June 20, 2010 11:56 by Samuel Potter
Ambush marketing is now a hot topic. The Bavaria incident should give you an idea of what it is – a marketing campaign taking place around a certain event, but not paying for official involvement. It’s a type of marketing that has been going for years, though perhaps the phrase was only recently coined.
In 1984, for instance, Kodak cunningly sponsored both the US track team and the broadcasts of the Olympic Games. This was despite Fuljifilm being the event’s official sponsor.
In 1996, sprinter Linford Christie wore contact lenses embossed with the Puma logo before the 100 meters final of the Atlanta Olympics. Reebok was the official sponsor of the games.
The 2006 FIFA World Cup saw Bavaria’s first brush with football’s governing body. Netherlands fans were made to remove lederhosen featuring Bavaria’s logo.
And Bavaria wasn’t the only company in trouble at this year’s event. A South African budget airline retreated from its planned ad after a FIFA complaint. Kulula.com intended to refer to itself as the “Unofficial National Carrier of the You-Know-What.”
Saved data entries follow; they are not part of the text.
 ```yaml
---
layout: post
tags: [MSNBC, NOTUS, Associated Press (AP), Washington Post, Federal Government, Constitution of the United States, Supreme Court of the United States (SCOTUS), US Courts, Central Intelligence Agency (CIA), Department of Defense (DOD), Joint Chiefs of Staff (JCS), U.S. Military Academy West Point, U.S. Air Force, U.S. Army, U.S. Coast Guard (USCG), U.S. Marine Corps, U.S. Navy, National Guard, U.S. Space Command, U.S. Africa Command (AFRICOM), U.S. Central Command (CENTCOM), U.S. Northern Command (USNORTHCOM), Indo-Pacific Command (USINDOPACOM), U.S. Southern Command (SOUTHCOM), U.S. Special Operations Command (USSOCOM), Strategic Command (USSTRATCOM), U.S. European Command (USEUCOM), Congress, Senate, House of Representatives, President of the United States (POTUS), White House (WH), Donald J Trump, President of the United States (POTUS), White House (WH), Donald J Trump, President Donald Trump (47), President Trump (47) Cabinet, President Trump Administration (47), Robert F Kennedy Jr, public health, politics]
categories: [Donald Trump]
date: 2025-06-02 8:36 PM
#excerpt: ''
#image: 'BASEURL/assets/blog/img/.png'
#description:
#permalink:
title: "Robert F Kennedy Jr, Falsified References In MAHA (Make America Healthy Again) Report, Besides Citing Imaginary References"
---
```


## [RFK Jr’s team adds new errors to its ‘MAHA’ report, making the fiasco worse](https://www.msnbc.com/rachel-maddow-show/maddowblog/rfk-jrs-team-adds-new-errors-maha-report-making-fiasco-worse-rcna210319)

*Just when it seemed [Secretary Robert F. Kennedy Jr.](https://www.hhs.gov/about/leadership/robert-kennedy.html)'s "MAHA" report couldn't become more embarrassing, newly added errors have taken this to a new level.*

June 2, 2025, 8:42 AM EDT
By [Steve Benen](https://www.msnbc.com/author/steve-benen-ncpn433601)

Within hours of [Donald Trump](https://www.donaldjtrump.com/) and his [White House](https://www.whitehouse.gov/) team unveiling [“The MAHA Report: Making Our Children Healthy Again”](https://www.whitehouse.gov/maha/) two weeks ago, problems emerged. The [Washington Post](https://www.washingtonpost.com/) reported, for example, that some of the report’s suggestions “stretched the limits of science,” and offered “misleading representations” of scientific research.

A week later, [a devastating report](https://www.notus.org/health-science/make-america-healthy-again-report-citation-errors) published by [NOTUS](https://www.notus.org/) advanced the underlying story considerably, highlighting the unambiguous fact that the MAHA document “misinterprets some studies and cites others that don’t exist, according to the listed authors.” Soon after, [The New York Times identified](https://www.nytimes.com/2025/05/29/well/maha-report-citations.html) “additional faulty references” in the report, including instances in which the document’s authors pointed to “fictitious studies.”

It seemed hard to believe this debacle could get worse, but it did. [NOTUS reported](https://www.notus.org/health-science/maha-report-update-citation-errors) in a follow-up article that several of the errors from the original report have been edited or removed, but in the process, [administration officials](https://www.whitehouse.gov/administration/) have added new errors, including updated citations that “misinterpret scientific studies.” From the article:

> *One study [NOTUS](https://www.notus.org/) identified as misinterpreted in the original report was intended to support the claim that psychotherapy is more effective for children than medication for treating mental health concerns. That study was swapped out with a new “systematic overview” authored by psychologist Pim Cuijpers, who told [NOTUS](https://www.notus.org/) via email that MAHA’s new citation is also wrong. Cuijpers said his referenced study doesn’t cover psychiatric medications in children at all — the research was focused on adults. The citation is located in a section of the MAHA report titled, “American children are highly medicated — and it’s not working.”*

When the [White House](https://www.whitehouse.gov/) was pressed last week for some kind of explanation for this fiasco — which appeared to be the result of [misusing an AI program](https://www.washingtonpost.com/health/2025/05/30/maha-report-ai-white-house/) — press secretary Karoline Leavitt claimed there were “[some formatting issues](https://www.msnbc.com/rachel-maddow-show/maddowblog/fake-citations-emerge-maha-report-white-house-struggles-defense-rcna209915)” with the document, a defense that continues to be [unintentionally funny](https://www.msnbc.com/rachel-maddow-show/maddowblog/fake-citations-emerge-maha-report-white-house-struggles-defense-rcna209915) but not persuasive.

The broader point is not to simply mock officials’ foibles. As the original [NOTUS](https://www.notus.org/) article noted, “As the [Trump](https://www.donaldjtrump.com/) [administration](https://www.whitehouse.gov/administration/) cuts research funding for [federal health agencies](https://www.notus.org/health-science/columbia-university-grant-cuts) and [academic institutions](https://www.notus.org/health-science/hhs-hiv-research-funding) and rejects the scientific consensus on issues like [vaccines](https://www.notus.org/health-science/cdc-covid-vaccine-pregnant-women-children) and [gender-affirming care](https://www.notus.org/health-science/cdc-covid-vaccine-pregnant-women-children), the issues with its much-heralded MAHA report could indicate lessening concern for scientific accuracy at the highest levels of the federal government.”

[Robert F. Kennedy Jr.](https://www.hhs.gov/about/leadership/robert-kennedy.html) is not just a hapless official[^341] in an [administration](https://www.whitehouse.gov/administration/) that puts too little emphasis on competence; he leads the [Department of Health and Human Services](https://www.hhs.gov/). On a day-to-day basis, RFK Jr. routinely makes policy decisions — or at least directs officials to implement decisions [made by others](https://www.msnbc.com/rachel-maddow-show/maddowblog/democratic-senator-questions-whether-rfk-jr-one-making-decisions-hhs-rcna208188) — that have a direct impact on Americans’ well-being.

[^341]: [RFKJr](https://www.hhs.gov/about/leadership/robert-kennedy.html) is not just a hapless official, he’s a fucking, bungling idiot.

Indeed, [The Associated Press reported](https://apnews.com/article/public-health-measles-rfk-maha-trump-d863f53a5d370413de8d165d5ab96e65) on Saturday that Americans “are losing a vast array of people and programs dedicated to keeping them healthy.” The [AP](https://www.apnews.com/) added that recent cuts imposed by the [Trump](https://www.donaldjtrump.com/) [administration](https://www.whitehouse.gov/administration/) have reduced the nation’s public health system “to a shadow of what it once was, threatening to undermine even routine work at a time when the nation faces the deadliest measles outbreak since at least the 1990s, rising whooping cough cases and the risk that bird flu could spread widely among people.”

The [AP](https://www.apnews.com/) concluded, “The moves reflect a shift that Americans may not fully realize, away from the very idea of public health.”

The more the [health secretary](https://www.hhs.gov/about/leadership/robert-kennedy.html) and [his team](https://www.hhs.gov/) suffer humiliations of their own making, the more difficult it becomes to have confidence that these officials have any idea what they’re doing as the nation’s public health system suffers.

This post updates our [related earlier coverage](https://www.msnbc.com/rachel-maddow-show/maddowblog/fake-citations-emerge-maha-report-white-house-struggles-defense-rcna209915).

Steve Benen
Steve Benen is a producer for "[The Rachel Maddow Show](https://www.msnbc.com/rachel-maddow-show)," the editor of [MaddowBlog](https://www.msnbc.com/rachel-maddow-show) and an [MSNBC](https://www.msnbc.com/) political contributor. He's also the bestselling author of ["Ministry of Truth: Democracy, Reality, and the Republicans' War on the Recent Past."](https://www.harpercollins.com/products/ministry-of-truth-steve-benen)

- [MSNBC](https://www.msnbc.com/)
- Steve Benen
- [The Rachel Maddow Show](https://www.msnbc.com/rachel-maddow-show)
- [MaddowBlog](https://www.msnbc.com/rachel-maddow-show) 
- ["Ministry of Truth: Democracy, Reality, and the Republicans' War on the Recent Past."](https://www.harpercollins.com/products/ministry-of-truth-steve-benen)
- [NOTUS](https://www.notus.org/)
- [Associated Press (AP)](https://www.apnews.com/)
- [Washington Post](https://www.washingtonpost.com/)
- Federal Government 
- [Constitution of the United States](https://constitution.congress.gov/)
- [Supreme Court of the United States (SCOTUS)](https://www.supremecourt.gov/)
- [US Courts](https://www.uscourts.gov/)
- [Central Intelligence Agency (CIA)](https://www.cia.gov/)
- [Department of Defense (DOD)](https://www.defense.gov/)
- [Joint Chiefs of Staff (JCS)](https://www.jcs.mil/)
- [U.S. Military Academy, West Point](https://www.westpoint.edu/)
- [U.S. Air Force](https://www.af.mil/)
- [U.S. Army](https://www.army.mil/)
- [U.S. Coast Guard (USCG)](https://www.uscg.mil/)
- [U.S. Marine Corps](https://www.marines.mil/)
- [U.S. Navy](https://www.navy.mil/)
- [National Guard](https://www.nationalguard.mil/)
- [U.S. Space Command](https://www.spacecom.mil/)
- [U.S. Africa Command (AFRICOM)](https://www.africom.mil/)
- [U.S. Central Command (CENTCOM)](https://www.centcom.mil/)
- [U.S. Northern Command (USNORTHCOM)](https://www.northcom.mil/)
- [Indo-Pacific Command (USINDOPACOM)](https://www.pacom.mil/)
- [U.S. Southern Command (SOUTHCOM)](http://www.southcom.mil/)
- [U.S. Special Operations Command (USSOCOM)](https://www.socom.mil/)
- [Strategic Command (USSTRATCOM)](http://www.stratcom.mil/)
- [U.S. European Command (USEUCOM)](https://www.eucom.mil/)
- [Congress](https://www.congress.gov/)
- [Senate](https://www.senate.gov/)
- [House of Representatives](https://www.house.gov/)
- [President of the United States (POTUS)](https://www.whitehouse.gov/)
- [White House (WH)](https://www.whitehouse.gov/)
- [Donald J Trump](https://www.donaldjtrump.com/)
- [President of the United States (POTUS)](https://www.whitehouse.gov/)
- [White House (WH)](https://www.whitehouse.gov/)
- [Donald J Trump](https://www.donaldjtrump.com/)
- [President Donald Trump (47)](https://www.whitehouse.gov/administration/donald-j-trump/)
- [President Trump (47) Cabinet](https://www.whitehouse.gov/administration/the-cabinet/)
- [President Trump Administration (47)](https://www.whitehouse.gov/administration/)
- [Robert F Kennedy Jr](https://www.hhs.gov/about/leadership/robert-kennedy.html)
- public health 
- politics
Countries are increasingly moving to make ambush marketing of the type apparently executed by Bavaria illegal. Why? Well, a large chunk of the income of an organization like FIFA comes from official sponsorship. For that reasons, when governing associations come to award events they will favor countries that move to protect its sponsors. So if England wants to host the World Cup in 2018, it needs to be seen to act against ambushing.
There are also ethical questions over ambush marketing – is it acceptable to effectively hi-jack an event that another company has paid a great deal of cash to sponsor? Or is it only fair, seeing as the big companies are merely using financial clout to exclude competition? The danger for organizations like FIFA is where the end-game of this trend will be. Official sponsorship could die out, as marketers realize that if they are smart, they can do just as well without it. Even if they find themselves breaking the law, the punishment is most likely to be a fine; the odds are that these fines will remain far cheaper than the cost of official sponsorship. This could be bad news for the governing bodies, who could lose out on significant income.
Whatever the long term developments, the bottom line is that at the moment ambush marketing, done right, can be a highly effective business tool – especially for a small company out to make its mark. The Bavaria incident is proof of that.